## Activity:
Among the records, find the lines that hold the string "installation" and return them.

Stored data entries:
=== Begin Enclosure ===

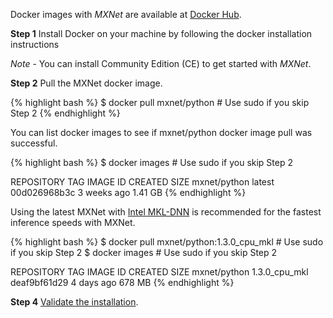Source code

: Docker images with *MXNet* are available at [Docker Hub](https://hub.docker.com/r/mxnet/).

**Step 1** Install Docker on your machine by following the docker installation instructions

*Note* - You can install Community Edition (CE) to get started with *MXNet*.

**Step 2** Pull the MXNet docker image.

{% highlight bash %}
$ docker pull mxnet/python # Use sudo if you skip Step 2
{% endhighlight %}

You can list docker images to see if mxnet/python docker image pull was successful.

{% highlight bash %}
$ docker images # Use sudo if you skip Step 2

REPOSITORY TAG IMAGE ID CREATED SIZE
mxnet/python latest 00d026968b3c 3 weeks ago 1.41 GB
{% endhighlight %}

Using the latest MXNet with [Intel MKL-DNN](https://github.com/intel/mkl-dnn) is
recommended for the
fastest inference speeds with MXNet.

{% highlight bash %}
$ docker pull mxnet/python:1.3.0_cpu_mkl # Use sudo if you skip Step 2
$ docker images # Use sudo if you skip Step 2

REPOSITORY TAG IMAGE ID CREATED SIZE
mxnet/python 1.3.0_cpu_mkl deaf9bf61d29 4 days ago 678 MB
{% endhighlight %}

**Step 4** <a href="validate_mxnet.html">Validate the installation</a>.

=== End Enclosure ===

## Response box:
**Step 1** Install Docker on your machine by following the docker installation instructions
**Step 4** <a href="validate_mxnet.html">Validate the installation</a>.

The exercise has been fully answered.